▸ **Exercise prompt**
Please reply with one number only: how many lines in the entries below contain the string "Select".

(Saved entries)
· · · · · · ·

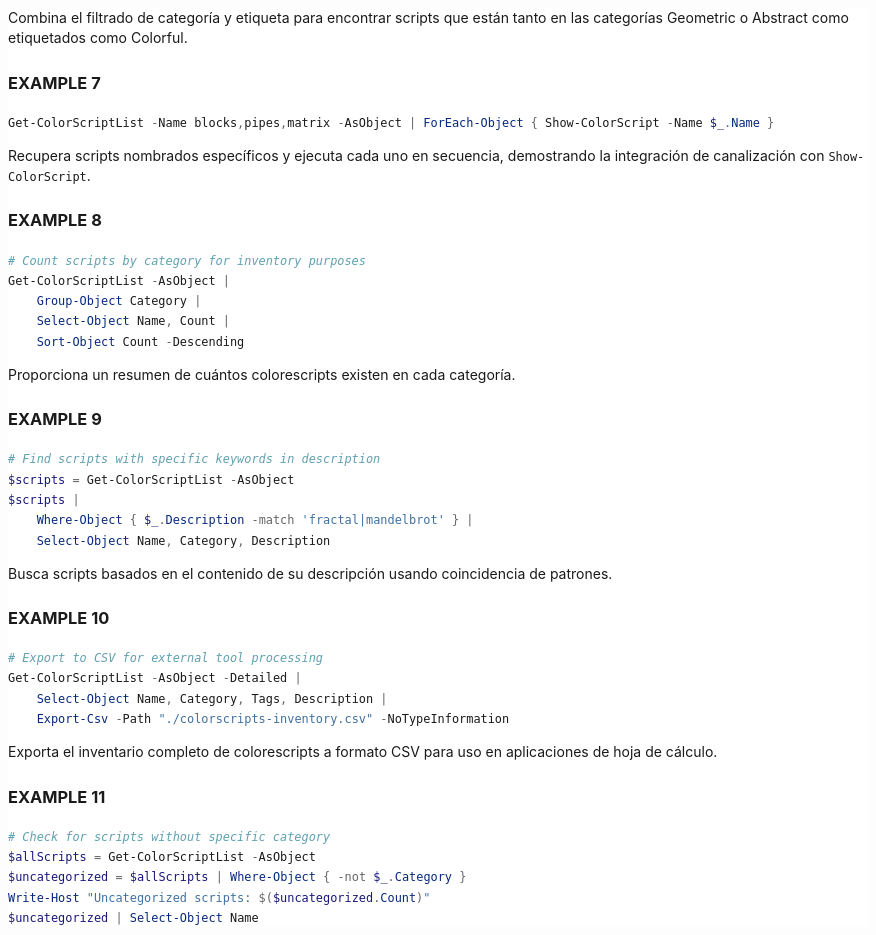 Combina el filtrado de categoría y etiqueta para encontrar scripts que están tanto en las categorías Geometric o Abstract como etiquetados como Colorful.

### EXAMPLE 7

```powershell
Get-ColorScriptList -Name blocks,pipes,matrix -AsObject | ForEach-Object { Show-ColorScript -Name $_.Name }
```

Recupera scripts nombrados específicos y ejecuta cada uno en secuencia, demostrando la integración de canalización con `Show-ColorScript`.

### EXAMPLE 8

```powershell
# Count scripts by category for inventory purposes
Get-ColorScriptList -AsObject |
    Group-Object Category |
    Select-Object Name, Count |
    Sort-Object Count -Descending
```

Proporciona un resumen de cuántos colorescripts existen en cada categoría.

### EXAMPLE 9

```powershell
# Find scripts with specific keywords in description
$scripts = Get-ColorScriptList -AsObject
$scripts |
    Where-Object { $_.Description -match 'fractal|mandelbrot' } |
    Select-Object Name, Category, Description
```

Busca scripts basados en el contenido de su descripción usando coincidencia de patrones.

### EXAMPLE 10

```powershell
# Export to CSV for external tool processing
Get-ColorScriptList -AsObject -Detailed |
    Select-Object Name, Category, Tags, Description |
    Export-Csv -Path "./colorscripts-inventory.csv" -NoTypeInformation
```

Exporta el inventario completo de colorescripts a formato CSV para uso en aplicaciones de hoja de cálculo.

### EXAMPLE 11

```powershell
# Check for scripts without specific category
$allScripts = Get-ColorScriptList -AsObject
$uncategorized = $allScripts | Where-Object { -not $_.Category }
Write-Host "Uncategorized scripts: $($uncategorized.Count)"
$uncategorized | Select-Object Name
```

· · · · · · ·

▸ **Finished exercise**
4